It's the night before Halloween, and the Light and Seal will shortly be having fun carving jack-o-lanterns with Mom and Dad. To get in the mood, I thought I'd take a minute to tell you about a few more great seasonal picture books to share.
One of our absolute favorite Halloween picture books is Eve Bunting's The Bones of Fred McFee. Illustrated with Kurt Cyrus's wonderfully detailed scratchboard and watercolor drawings, Bunting's rhyming verse tells the eerie tale of a plastic skeleton that may be something more than simply a Halloween decoration. A brother and sister get a plastic skeleton at a local fair and hang it high in their sycamore tree in preparation for Halloween. They give him the name "Fred McFee," which seems like wonderful fun, but there's something odd about this grinning ghoul. The dog and rooster are wary of it, and one night, the sketleton disappears. The only trace of his existence is what seems to the children to be a small grave beneath the tree. Bunting's rhymes weave a delightfully spooky atmosphere that will provide just the right amount of gentle fright to chill your little pumpkins. My kids love this book and reading it has become a Halloween tradition.

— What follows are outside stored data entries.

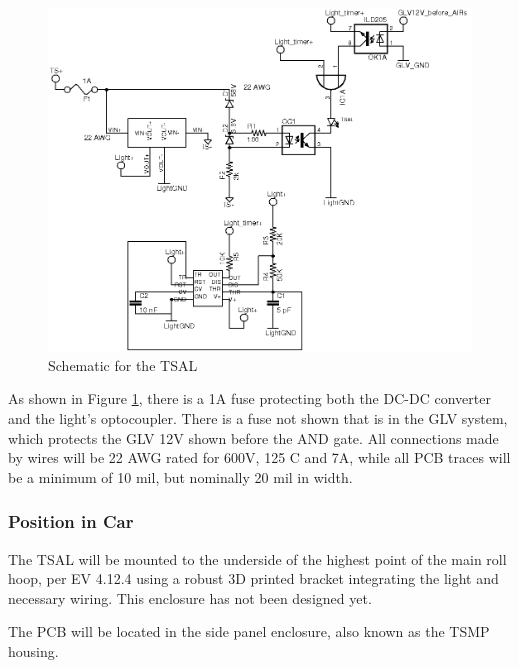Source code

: \documentclass{article}
\begin{document}
            \begin{figure}[H]
            \centering
            \includegraphics[width = 0.7 \textwidth]{TSAL_FSAE}
            \caption{Schematic for the TSAL}
            \label{TSALschem}
            \end{figure}
            
            As shown in Figure \ref{TSALschem}, there is a 1A fuse protecting both the DC-DC converter and the light's optocoupler. There is a fuse not shown that is in the GLV system, which protects the GLV 12V shown before the AND gate. All connections made by wires will be 22 AWG rated for 600V, 125 \degree C and 7A, while all PCB traces will be a minimum of 10 mil, but nominally 20 mil in width. 


        \subsubsection{Position in Car}

            The TSAL will be mounted to the underside of the highest point of the main roll hoop, per EV 4.12.4 using a robust 3D printed bracket integrating the light and necessary wiring. This enclosure has not been designed yet.
            
            The PCB will be located in the side panel enclosure, also known as the TSMP housing. 
\end{document}
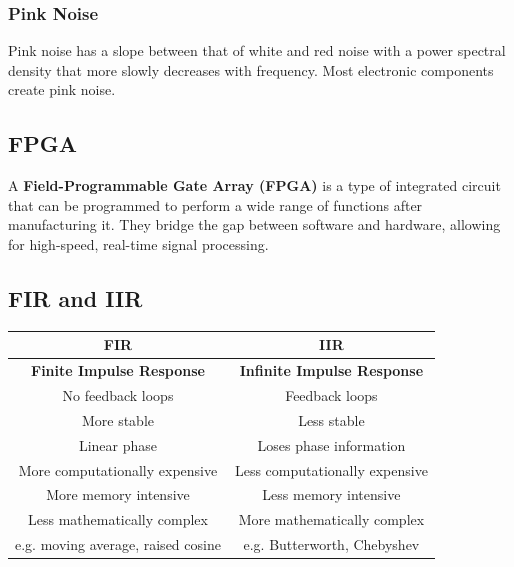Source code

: \subsubsection{Pink Noise}

Pink noise has a slope between that of white and red noise with a power spectral density that more slowly decreases with frequency. Most electronic components create pink noise.

\subsection{FPGA}

A \textbf{Field-Programmable Gate Array (FPGA)} is a type of integrated circuit that can be programmed to perform a wide range of functions after manufacturing it. They bridge the gap between software and hardware, allowing for high-speed, real-time signal processing.

\subsection{FIR and IIR}

\begin{table}[H]
    \centering
    \begin{tabular}{cc}
        FIR                                & IIR                                \\
        \hline
        \hline
        \textbf{Finite Impulse Response}   & \textbf{Infinite Impulse Response} \\
        No feedback loops                  & Feedback loops                     \\
        More stable                        & Less stable                        \\
        Linear phase                       & Loses phase information            \\
        More computationally expensive     & Less computationally expensive     \\
        More memory intensive              & Less memory intensive              \\
        Less mathematically complex        & More mathematically complex        \\
        e.g. moving average, raised cosine & e.g. Butterworth, Chebyshev        \\
        \hline
    \end{tabular}
\end{table}

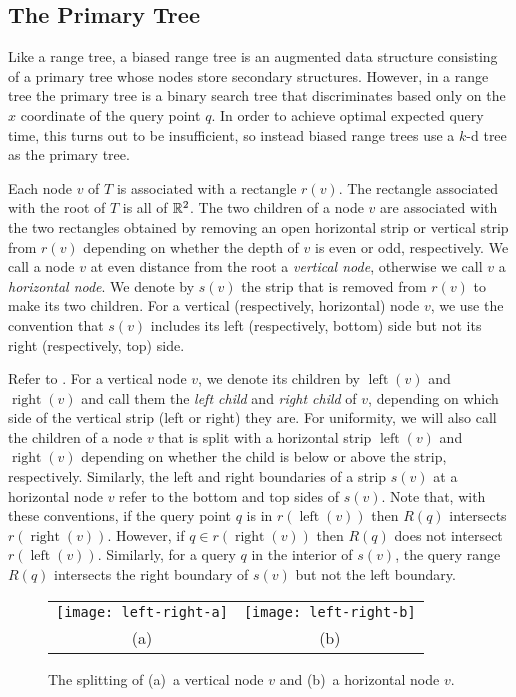 \documentclass[lotsofwhite,charterfonts]{patmorin}
\DeclareMathOperator{\lft}{left}
\DeclareMathOperator{\rght}{right}
\begin{document}
\subsection{The Primary Tree}

Like a range tree, a biased range tree is an augmented data structure
consisting of a primary tree whose nodes store secondary structures.
However, in a range tree the primary tree is a binary search tree that
discriminates based only on the $x$ coordinate of the query point
$q$.  In order to achieve optimal expected query time, this turns out
to be insufficient, so instead biased range trees use a $k$-d tree
as the primary tree.

Each node $v$ of $T$ is associated with a rectangle $r(v)$.  The
rectangle associated with the root of $T$ is all of $\mathbb{R}^2$. The two
children of a node $v$ are associated with the two rectangles obtained
by removing an open horizontal strip or vertical strip from $r(v)$
depending on whether the depth of $v$ is even or odd, respectively.
We call a node $v$ at even distance from the root a \emph{vertical
node}, otherwise we call $v$ a \emph{horizontal node}.  We denote by
$s(v)$ the strip that is removed from $r(v)$ to make its two children.
For a vertical (respectively, horizontal) node $v$, we use the
convention that $s(v)$ includes its left (respectively, bottom) side
but not its right (respectively, top) side.

Refer to .
For a vertical node $v$, we denote its children by $\lft(v)$ and
$\rght(v)$ and call them the \emph{left child} and \emph{right child}
of $v$, depending on which side of the vertical strip (left or right)
they are.  For uniformity, we will also call the children of a node
$v$ that is split with a horizontal strip $\lft(v)$ and $\rght(v)$
depending on whether the child is below or above the strip,
respectively.  Similarly, the left and right boundaries of a strip
$s(v)$ at a horizontal node $v$ refer to the bottom and top sides of
$s(v)$.  Note that, with these conventions, if the query point $q$ is
in $r(\lft(v))$ then $R(q)$ intersects $r(\rght(v))$.  However, if
$q\in r(\rght(v))$ then $R(q)$ does not intersect $r(\lft(v))$.
Similarly, for a query $q$ in the interior of $s(v)$, the query range
$R(q)$ intersects the right boundary of $s(v)$ but not the left
boundary.

\begin{figure}
  \begin{center}
    \begin{tabular}{cc}
      \texttt{[image: left-right-a]} & \texttt{[image: left-right-b]} \\
      (a) & (b)
    \end{tabular}
  \end{center}
  \caption{The splitting of (a)~a vertical node $v$ and (b)~a horizontal
  node $v$.}
\end{figure}
\end{document}
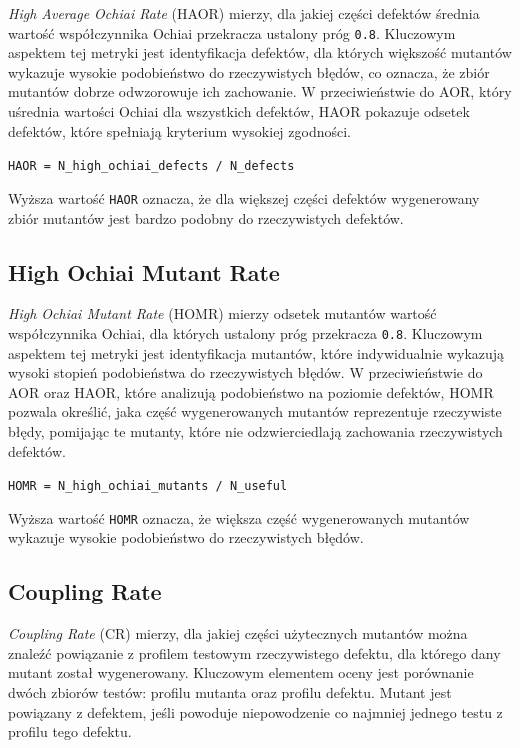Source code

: \documentclass[12pt,a4paper,oldfontcommands]{memoir}
\theoremstyle{plain}
\theoremstyle{definition}
\theoremstyle{remark}
\begin{document}
    \textit{High Average Ochiai Rate} (HAOR) mierzy, dla jakiej części defektów średnia wartość współczynnika Ochiai przekracza ustalony próg \texttt{0.8}.
    Kluczowym aspektem tej metryki jest identyfikacja defektów, dla których większość mutantów wykazuje wysokie podobieństwo do rzeczywistych błędów, co oznacza, że zbiór mutantów dobrze odwzorowuje ich zachowanie.
    W przeciwieństwie do AOR, który uśrednia wartości Ochiai dla wszystkich defektów, HAOR pokazuje odsetek defektów, które spełniają kryterium wysokiej zgodności.

    \begin{center}
        \texttt{HAOR = N\_high\_ochiai\_defects / N\_defects}
    \end{center}

    Wyższa wartość \texttt{HAOR} oznacza, że dla większej części defektów wygenerowany zbiór mutantów jest bardzo podobny do rzeczywistych defektów.

    \subsection{High Ochiai Mutant Rate}

    \textit{High Ochiai Mutant Rate} (HOMR) mierzy odsetek mutantów wartość współczynnika Ochiai, dla których ustalony próg przekracza \texttt{0.8}.
    Kluczowym aspektem tej metryki jest identyfikacja mutantów, które indywidualnie wykazują wysoki stopień podobieństwa do rzeczywistych błędów.
    W przeciwieństwie do AOR oraz HAOR, które analizują podobieństwo na poziomie defektów, HOMR pozwala określić, jaka część wygenerowanych mutantów reprezentuje rzeczywiste błędy, pomijając te mutanty, które nie odzwierciedlają zachowania rzeczywistych defektów.

    \begin{center}
        \texttt{HOMR = N\_high\_ochiai\_mutants / N\_useful}
    \end{center}

    Wyższa wartość \texttt{HOMR} oznacza, że większa część wygenerowanych mutantów wykazuje wysokie podobieństwo do rzeczywistych błędów.

    \subsection{Coupling Rate}

    \textit{Coupling Rate} (CR) mierzy, dla jakiej części użytecznych mutantów można znaleźć powiązanie z profilem testowym rzeczywistego defektu, dla którego dany mutant został wygenerowany.
    Kluczowym elementem oceny jest porównanie dwóch zbiorów testów: profilu mutanta oraz profilu defektu.
    Mutant jest powiązany z defektem, jeśli powoduje niepowodzenie co najmniej jednego testu z profilu tego defektu.
\end{document}

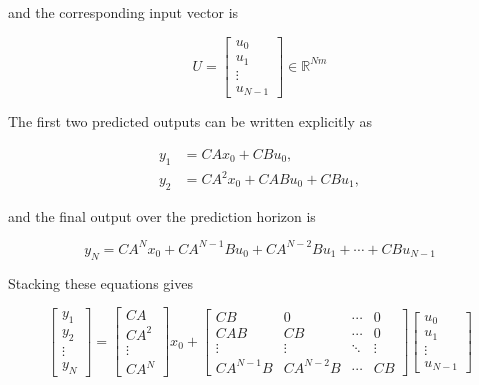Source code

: and the corresponding input vector is

\begin{equation}
    U =
    \begin{bmatrix}
        u_0 \\
        u_1 \\
        \vdots \\
        u_{N-1}
    \end{bmatrix}
    \in \mathbb{R}^{Nm}
    \label{eq:lti_U}
\end{equation}

The first two predicted outputs can be written explicitly as

\begin{align}
    y_1 &= CAx_0 + CBu_0, \\
    y_2 &= CA^2x_0 + CABu_0 + CBu_1,
\end{align}

and the final output over the prediction horizon is

\begin{equation}
    y_N
    =
    CA^N x_0
    +
    CA^{N-1}Bu_0
    +
    CA^{N-2}Bu_1
    +
    \cdots
    +
    CBu_{N-1}
\end{equation}

Stacking these equations gives

\begin{equation}
\begin{bmatrix}
    y_1 \\
    y_2 \\
    \vdots \\
    y_N
\end{bmatrix}
=
\begin{bmatrix}
    CA \\
    CA^2 \\
    \vdots \\
    CA^N
\end{bmatrix}
x_0
+
\begin{bmatrix}
    CB & 0 & \cdots & 0 \\
    CAB & CB & \cdots & 0 \\
    \vdots & \vdots & \ddots & \vdots \\
    CA^{N-1}B & CA^{N-2}B & \cdots & CB
\end{bmatrix}
\begin{bmatrix}
    u_0 \\
    u_1 \\
    \vdots \\
    u_{N-1}
\end{bmatrix}
\label{eq:lti_stacked_expanded}
\end{equation}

While I've got Eve Bunting on the brain, let me mention another of her books which strictly speaking is not a Halloween story, but would be a great choice to share on a cold October night. Night of the Gargoyles is illustrated by the wonderful David Wiesner, famous for his own books, Tuesday, Flotsam, and June 29, 1999 among others. His amazing black and white drawings appropriately bring to life Bunting's tale of gargoyles coming to life to fly through the skies and make mischief when night falls. Who hasn't had thoughts about statues coming to life? My kids particularly love the image of the gargoyles making faces at a watchman who has witnessed their nighttime antics but is not believed by those he tries to tell.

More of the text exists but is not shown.